Work instruction - Where in the records does the word "introduction" appear? Copy each line that holds it.

Top of Record excerpts

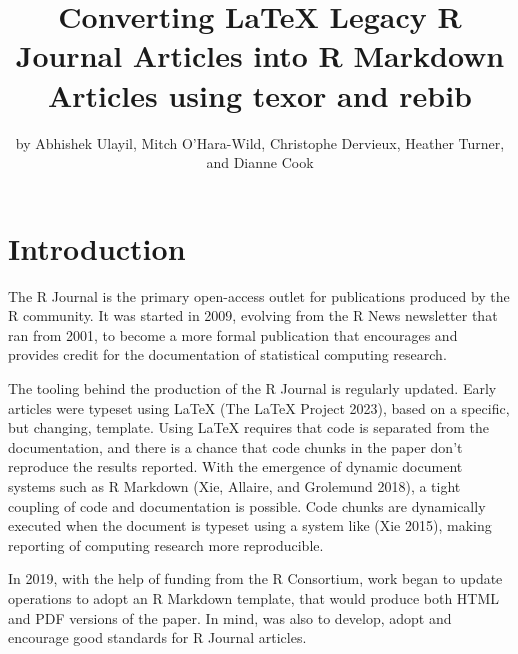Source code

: \title{Converting LaTeX Legacy R Journal Articles into R Markdown Articles using texor and rebib}


\author{by Abhishek Ulayil, Mitch O'Hara-Wild, Christophe Dervieux, Heather Turner, and Dianne Cook}

\maketitle


\hypertarget{introduction}{%
\section{Introduction}\label{introduction}}

The R Journal is the primary open-access outlet for publications produced by the R community. It was started in 2009, evolving from the R News newsletter that ran from 2001, to become a more formal publication that encourages and provides credit for the documentation of statistical computing research.

The tooling behind the production of the R Journal is regularly updated. Early articles were typeset using LaTeX (The LaTeX Project 2023), based on a specific, but changing, template. Using LaTeX requires that code is separated from the documentation, and there is a chance that code chunks in the paper don't reproduce the results reported. With the emergence of dynamic document systems such as R Markdown (Xie, Allaire, and Grolemund 2018), a tight coupling of code and documentation is possible. Code chunks are dynamically executed when the document is typeset using a system like  (Xie 2015), making reporting of computing research more reproducible.

In 2019, with the help of funding from the R Consortium, work began to update operations to adopt an R Markdown template, that would produce both HTML and PDF versions of the paper. In mind, was also to develop, adopt and encourage good standards for R Journal articles.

Bottom of Record excerpts

Output below -
\hypertarget{introduction}{%
\section{Introduction}\label{introduction}}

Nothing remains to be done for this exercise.